Records from a dataset
/---
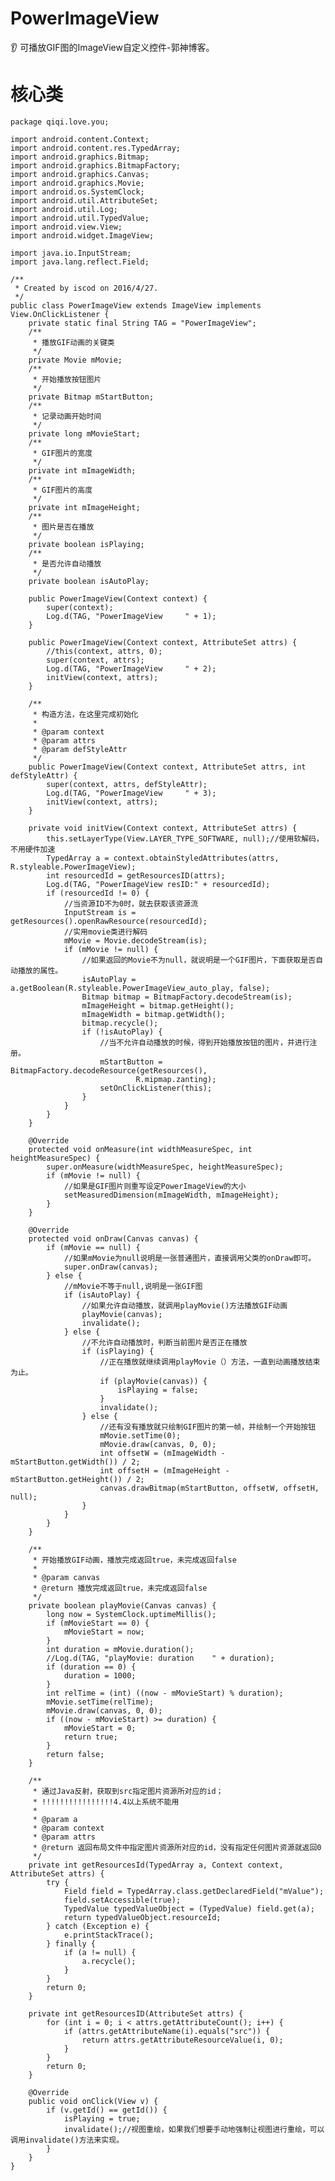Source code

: # PowerImageView

👂 可播放GIF图的ImageView自定义控件-郭神博客。

# 核心类

<pre><code>package qiqi.love.you;

import android.content.Context;
import android.content.res.TypedArray;
import android.graphics.Bitmap;
import android.graphics.BitmapFactory;
import android.graphics.Canvas;
import android.graphics.Movie;
import android.os.SystemClock;
import android.util.AttributeSet;
import android.util.Log;
import android.util.TypedValue;
import android.view.View;
import android.widget.ImageView;

import java.io.InputStream;
import java.lang.reflect.Field;

/**
 * Created by iscod on 2016/4/27.
 */
public class PowerImageView extends ImageView implements View.OnClickListener {
    private static final String TAG = "PowerImageView";
    /**
     * 播放GIF动画的关键类
     */
    private Movie mMovie;
    /**
     * 开始播放按钮图片
     */
    private Bitmap mStartButton;
    /**
     * 记录动画开始时间
     */
    private long mMovieStart;
    /**
     * GIF图片的宽度
     */
    private int mImageWidth;
    /**
     * GIF图片的高度
     */
    private int mImageHeight;
    /**
     * 图片是否在播放
     */
    private boolean isPlaying;
    /**
     * 是否允许自动播放
     */
    private boolean isAutoPlay;

    public PowerImageView(Context context) {
        super(context);
        Log.d(TAG, "PowerImageView     " + 1);
    }

    public PowerImageView(Context context, AttributeSet attrs) {
        //this(context, attrs, 0);
        super(context, attrs);
        Log.d(TAG, "PowerImageView     " + 2);
        initView(context, attrs);
    }

    /**
     * 构造方法，在这里完成初始化
     *
     * @param context
     * @param attrs
     * @param defStyleAttr
     */
    public PowerImageView(Context context, AttributeSet attrs, int defStyleAttr) {
        super(context, attrs, defStyleAttr);
        Log.d(TAG, "PowerImageView     " + 3);
        initView(context, attrs);
    }

    private void initView(Context context, AttributeSet attrs) {
        this.setLayerType(View.LAYER_TYPE_SOFTWARE, null);//使用软解码，不用硬件加速
        TypedArray a = context.obtainStyledAttributes(attrs, R.styleable.PowerImageView);
        int resourcedId = getResourcesID(attrs);
        Log.d(TAG, "PowerImageView resID:" + resourcedId);
        if (resourcedId != 0) {
            //当资源ID不为0时，就去获取该资源流
            InputStream is = getResources().openRawResource(resourcedId);
            //实用movie类进行解码
            mMovie = Movie.decodeStream(is);
            if (mMovie != null) {
                //如果返回的Movie不为null，就说明是一个GIF图片，下面获取是否自动播放的属性。
                isAutoPlay = a.getBoolean(R.styleable.PowerImageView_auto_play, false);
                Bitmap bitmap = BitmapFactory.decodeStream(is);
                mImageHeight = bitmap.getHeight();
                mImageWidth = bitmap.getWidth();
                bitmap.recycle();
                if (!isAutoPlay) {
                    //当不允许自动播放的时候，得到开始播放按钮的图片，并进行注册。
                    mStartButton = BitmapFactory.decodeResource(getResources(),
                            R.mipmap.zanting);
                    setOnClickListener(this);
                }
            }
        }
    }

    @Override
    protected void onMeasure(int widthMeasureSpec, int heightMeasureSpec) {
        super.onMeasure(widthMeasureSpec, heightMeasureSpec);
        if (mMovie != null) {
            //如果是GIF图片则重写设定PowerImageView的大小
            setMeasuredDimension(mImageWidth, mImageHeight);
        }
    }

    @Override
    protected void onDraw(Canvas canvas) {
        if (mMovie == null) {
            //如果mMovie为null说明是一张普通图片，直接调用父类的onDraw即可。
            super.onDraw(canvas);
        } else {
            //mMovie不等于null,说明是一张GIF图
            if (isAutoPlay) {
                //如果允许自动播放，就调用playMovie()方法播放GIF动画
                playMovie(canvas);
                invalidate();
            } else {
                //不允许自动播放时，判断当前图片是否正在播放
                if (isPlaying) {
                    //正在播放就继续调用playMovie（）方法，一直到动画播放结束为止。
                    if (playMovie(canvas)) {
                        isPlaying = false;
                    }
                    invalidate();
                } else {
                    //还有没有播放就只绘制GIF图片的第一帧，并绘制一个开始按钮
                    mMovie.setTime(0);
                    mMovie.draw(canvas, 0, 0);
                    int offsetW = (mImageWidth - mStartButton.getWidth()) / 2;
                    int offsetH = (mImageHeight - mStartButton.getHeight()) / 2;
                    canvas.drawBitmap(mStartButton, offsetW, offsetH, null);
                }
            }
        }
    }

    /**
     * 开始播放GIF动画，播放完成返回true，未完成返回false
     *
     * @param canvas
     * @return 播放完成返回true，未完成返回false
     */
    private boolean playMovie(Canvas canvas) {
        long now = SystemClock.uptimeMillis();
        if (mMovieStart == 0) {
            mMovieStart = now;
        }
        int duration = mMovie.duration();
        //Log.d(TAG, "playMovie: duration    " + duration);
        if (duration == 0) {
            duration = 1000;
        }
        int relTime = (int) ((now - mMovieStart) % duration);
        mMovie.setTime(relTime);
        mMovie.draw(canvas, 0, 0);
        if ((now - mMovieStart) >= duration) {
            mMovieStart = 0;
            return true;
        }
        return false;
    }

    /**
     * 通过Java反射，获取到src指定图片资源所对应的id；
     * !!!!!!!!!!!!!!!!4.4以上系统不能用
     *
     * @param a
     * @param context
     * @param attrs
     * @return 返回布局文件中指定图片资源所对应的id，没有指定任何图片资源就返回0
     */
    private int getResourcesId(TypedArray a, Context context, AttributeSet attrs) {
        try {
            Field field = TypedArray.class.getDeclaredField("mValue");
            field.setAccessible(true);
            TypedValue typedValueObject = (TypedValue) field.get(a);
            return typedValueObject.resourceId;
        } catch (Exception e) {
            e.printStackTrace();
        } finally {
            if (a != null) {
                a.recycle();
            }
        }
        return 0;
    }

    private int getResourcesID(AttributeSet attrs) {
        for (int i = 0; i < attrs.getAttributeCount(); i++) {
            if (attrs.getAttributeName(i).equals("src")) {
                return attrs.getAttributeResourceValue(i, 0);
            }
        }
        return 0;
    }

    @Override
    public void onClick(View v) {
        if (v.getId() == getId()) {
            isPlaying = true;
            invalidate();//视图重绘，如果我们想要手动地强制让视图进行重绘，可以调用invalidate()方法来实现。
        }
    }
}</code></pre>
\---
Instructions to follow:
The answer must be the lines above, word for word, from the first one through the line with "super(context, attrs, defStyleAttr);", pictures excluded.

Result for this task:
Source code

: # PowerImageView

👂 可播放GIF图的ImageView自定义控件-郭神博客。

# 核心类

<pre><code>package qiqi.love.you;

import android.content.Context;
import android.content.res.TypedArray;
import android.graphics.Bitmap;
import android.graphics.BitmapFactory;
import android.graphics.Canvas;
import android.graphics.Movie;
import android.os.SystemClock;
import android.util.AttributeSet;
import android.util.Log;
import android.util.TypedValue;
import android.view.View;
import android.widget.ImageView;

import java.io.InputStream;
import java.lang.reflect.Field;

/**
 * Created by iscod on 2016/4/27.
 */
public class PowerImageView extends ImageView implements View.OnClickListener {
    private static final String TAG = "PowerImageView";
    /**
     * 播放GIF动画的关键类
     */
    private Movie mMovie;
    /**
     * 开始播放按钮图片
     */
    private Bitmap mStartButton;
    /**
     * 记录动画开始时间
     */
    private long mMovieStart;
    /**
     * GIF图片的宽度
     */
    private int mImageWidth;
    /**
     * GIF图片的高度
     */
    private int mImageHeight;
    /**
     * 图片是否在播放
     */
    private boolean isPlaying;
    /**
     * 是否允许自动播放
     */
    private boolean isAutoPlay;

    public PowerImageView(Context context) {
        super(context);
        Log.d(TAG, "PowerImageView     " + 1);
    }

    public PowerImageView(Context context, AttributeSet attrs) {
        //this(context, attrs, 0);
        super(context, attrs);
        Log.d(TAG, "PowerImageView     " + 2);
        initView(context, attrs);
    }

    /**
     * 构造方法，在这里完成初始化
     *
     * @param context
     * @param attrs
     * @param defStyleAttr
     */
    public PowerImageView(Context context, AttributeSet attrs, int defStyleAttr) {
        super(context, attrs, defStyleAttr);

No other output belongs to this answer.